In a multi-university effort funded by the Department of Defense, Scales and Joseph Wang, an aerospace professor, are developing a model to mitigate
the impact of the earth's radiation belts on space assets. "This is part of a multi-university effort to counteract a high-altitude nuclear
detonation (HAND). Such a detonation won't affect the people on earth, but the radioactive particles are predicted to destroy the electronics on
spacecraft and basically wipe out most of the low-earth orbiting satellites in about a week," he says.
The project's goal is to develop novel techniques of generating electromagnetic waves that interact with the radioactive particles and scatters them
out of the radiation belt, he says. "One way to do that is to use a big, high-power transmitter on the ground that sends a high power radio wave.

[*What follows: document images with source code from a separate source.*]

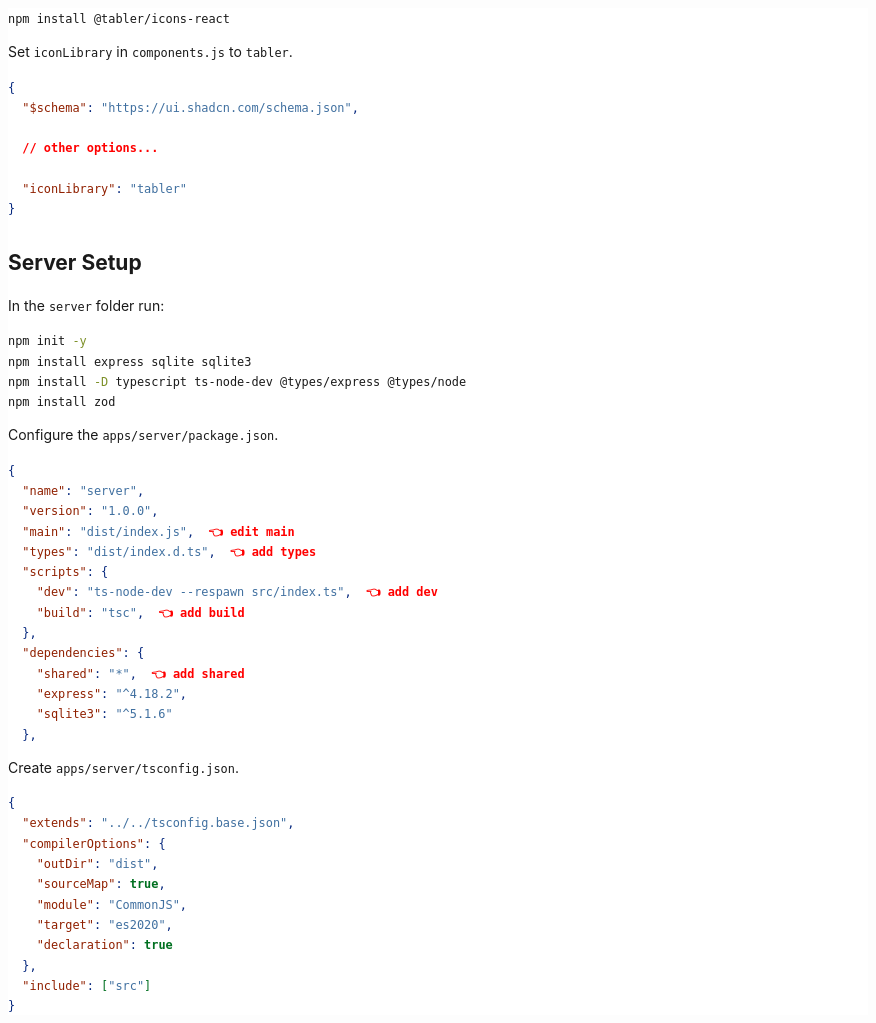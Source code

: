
 ```bash
npm install @tabler/icons-react
```

Set `iconLibrary` in `components.js` to `tabler`.

```json
{
  "$schema": "https://ui.shadcn.com/schema.json",

  // other options...

  "iconLibrary": "tabler"
}
```

## Server Setup

In the `server` folder run:

```bash
npm init -y
npm install express sqlite sqlite3
npm install -D typescript ts-node-dev @types/express @types/node
npm install zod
```

Configure the `apps/server/package.json`.

```json
{
  "name": "server",
  "version": "1.0.0",
  "main": "dist/index.js",  👈 edit main
  "types": "dist/index.d.ts",  👈 add types
  "scripts": {
    "dev": "ts-node-dev --respawn src/index.ts",  👈 add dev
    "build": "tsc",  👈 add build
  },
  "dependencies": {
    "shared": "*",  👈 add shared
    "express": "^4.18.2",
    "sqlite3": "^5.1.6"
  },
```

Create `apps/server/tsconfig.json`.

```json
{
  "extends": "../../tsconfig.base.json",
  "compilerOptions": {
    "outDir": "dist",
    "sourceMap": true,
    "module": "CommonJS",
    "target": "es2020",
    "declaration": true
  },
  "include": ["src"]
}
```


  [key: string]: React.LazyExoticComponent<React.FC>;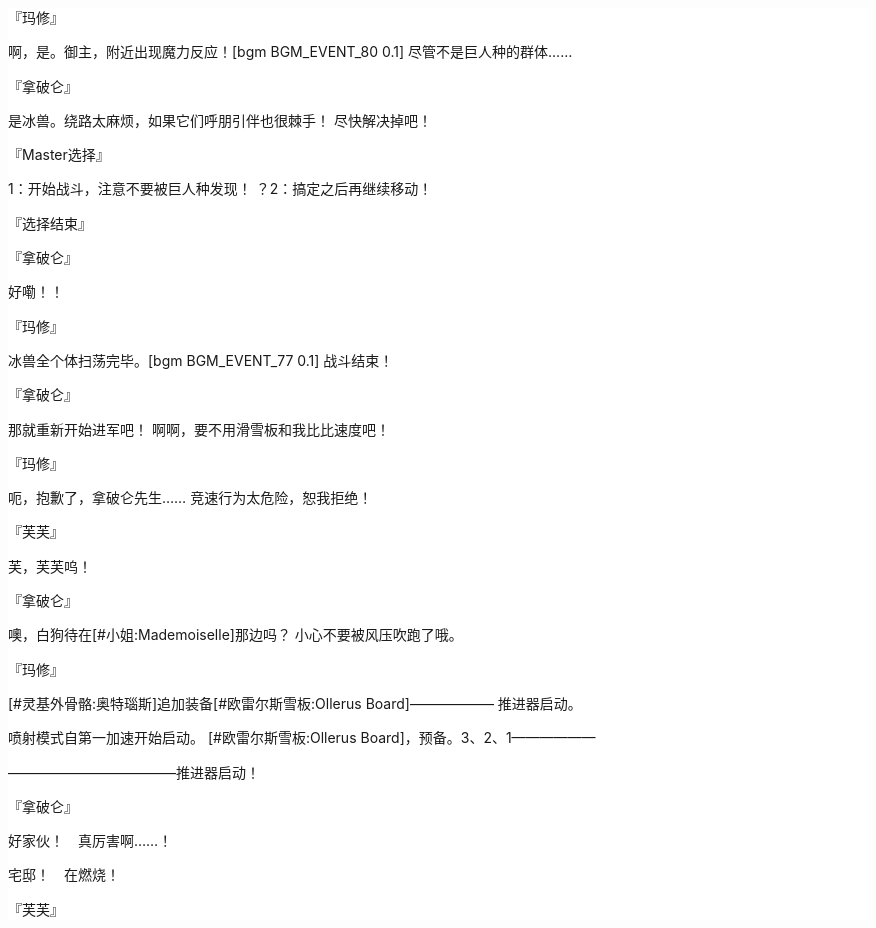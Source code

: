 『玛修』

啊，是。御主，附近出现魔力反应！[bgm BGM_EVENT_80 0.1]
尽管不是巨人种的群体……

『拿破仑』

是冰兽。绕路太麻烦，如果它们呼朋引伴也很棘手！
尽快解决掉吧！

『Master选择』

1：开始战斗，注意不要被巨人种发现！
？2：搞定之后再继续移动！

『选择结束』

『拿破仑』

好嘞！！

『玛修』

冰兽全个体扫荡完毕。[bgm BGM_EVENT_77 0.1]
战斗结束！

『拿破仑』

那就重新开始进军吧！
啊啊，要不用滑雪板和我比比速度吧！

『玛修』

呃，抱歉了，拿破仑先生……
竞速行为太危险，恕我拒绝！

『芙芙』

芙，芙芙呜！

『拿破仑』

噢，白狗待在[#小姐:Mademoiselle]那边吗？
小心不要被风压吹跑了哦。

『玛修』

[#灵基外骨骼:奥特瑙斯]追加装备[#欧雷尔斯雪板:Ollerus Board]——————
推进器启动。

喷射模式自第一加速开始启动。
[#欧雷尔斯雪板:Ollerus Board]，预备。3、2、1——————

————————————推进器启动！

『拿破仑』

好家伙！　真厉害啊……！

宅邸！　在燃烧！

『芙芙』
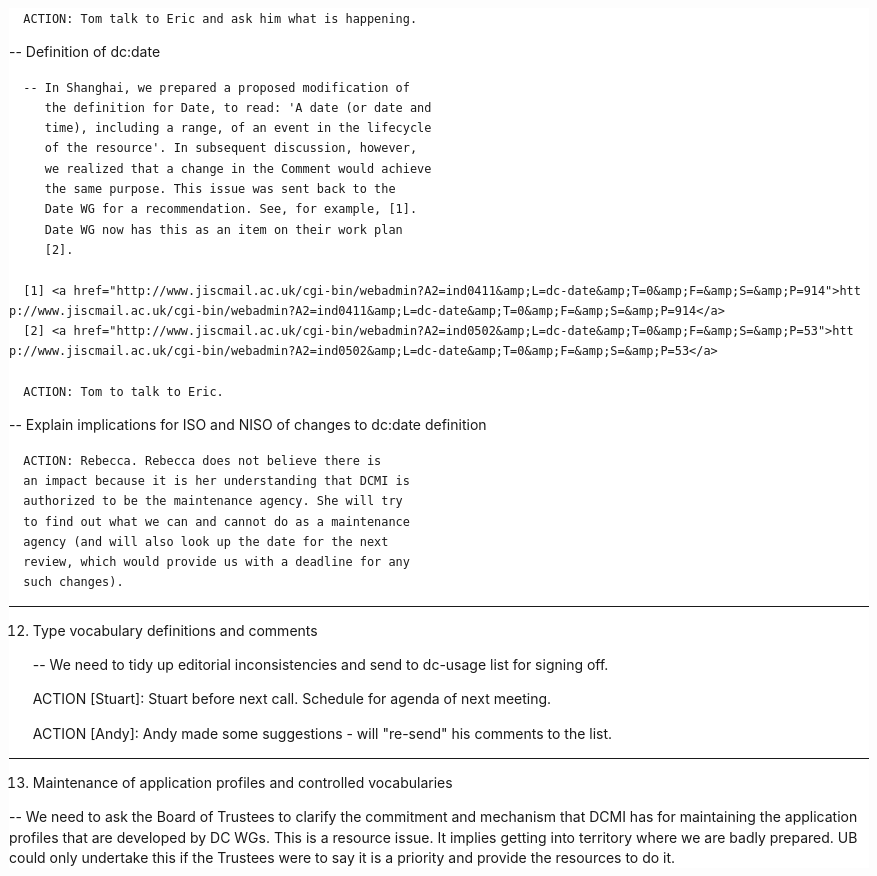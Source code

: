       ACTION: Tom talk to Eric and ask him what is happening.

   -- Definition of dc:date

      -- In Shanghai, we prepared a proposed modification of
         the definition for Date, to read: 'A date (or date and
         time), including a range, of an event in the lifecycle
         of the resource'. In subsequent discussion, however,
         we realized that a change in the Comment would achieve
         the same purpose. This issue was sent back to the
         Date WG for a recommendation. See, for example, [1].
         Date WG now has this as an item on their work plan
         [2].

      [1] <a href="http://www.jiscmail.ac.uk/cgi-bin/webadmin?A2=ind0411&amp;L=dc-date&amp;T=0&amp;F=&amp;S=&amp;P=914">http://www.jiscmail.ac.uk/cgi-bin/webadmin?A2=ind0411&amp;L=dc-date&amp;T=0&amp;F=&amp;S=&amp;P=914</a>
      [2] <a href="http://www.jiscmail.ac.uk/cgi-bin/webadmin?A2=ind0502&amp;L=dc-date&amp;T=0&amp;F=&amp;S=&amp;P=53">http://www.jiscmail.ac.uk/cgi-bin/webadmin?A2=ind0502&amp;L=dc-date&amp;T=0&amp;F=&amp;S=&amp;P=53</a>

      ACTION: Tom to talk to Eric.

   -- Explain implications for ISO and NISO of changes to
      dc:date definition

      ACTION: Rebecca. Rebecca does not believe there is
      an impact because it is her understanding that DCMI is
      authorized to be the maintenance agency. She will try
      to find out what we can and cannot do as a maintenance
      agency (and will also look up the date for the next
      review, which would provide us with a deadline for any
      such changes).

-----------------------------------------------------------------

12. Type vocabulary definitions and comments

    -- We need to tidy up editorial inconsistencies and send
       to dc-usage list for signing off.

       ACTION [Stuart]: Stuart before next call. Schedule for
       agenda of next meeting.

       ACTION [Andy]: Andy made some suggestions - will
       "re-send" his comments to the list.

-----------------------------------------------------------------

13. Maintenance of application profiles and controlled vocabularies

   -- We need to ask the Board of Trustees to clarify the
      commitment and mechanism that DCMI has for maintaining
      the application profiles that are developed by DC WGs.
      This is a resource issue. It implies getting into
      territory where we are badly prepared. UB could only
      undertake this if the Trustees were to say it is a
      priority and provide the resources to do it.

Another option would be to use a satellite that has a high-power transmitter, he says."
The Virginia Tech team is involved in a third option: using a spacecraft that ejects chemicals that photo-ionize and create electromagnetic waves
which then interact with the radioactive particles to scatter them out of the radiation belts. Scales' and Wang's model addresses the effects within
seven days of a high altitude detonation. "We're trying to determine what is the most efficient and quickest way to counteract this threat. How much
chemical do we dump?
How much wave energy do we need to create for the scattering to be effective? If we dump a certain amount of chemicals, how much wave energy will be
Another project in space computation involves noctilucent clouds that form at the edge of space, shine at dusk, and are believed to be related to
global climate change. Over the past several years, the team has developed a comprehensive computation model for investigating the interaction of high
power radio waves on these charged clouds for diagnostic purposes.
"We've gone as far as we can with the theory; now we want to do experiments to validate our theory;" Scales says. The team is building a radar
receiver to use in Alaska at the high frequency active auroral research program (HAARP) facilities
The team not only studies natural clouds, but is involved in a Naval Research Laboratory project to create an artificial noctilucent cloud. Called the
charged aerosol release experiment (CARE), the project entails sending a sounding rocket from Wallops Island, Va., to create a large dust cloud over
the East Coast.
The Virginia Tech team will be involved in developing a theoretical and computational model to study the turbulence generated in the charged dust
cloud. "Radars will be used to bounce signals off the dust cloud to see if the turbulence, which is linked to global change, is the same as a natural
noctilucent cloud," Scales says. The sounding rocket project principal investigator is Paul Bernhardt of the Naval Research Laboratory. "We're
working to see if the new Blackstone SuperDARN radar will be able to contribute to the project as well."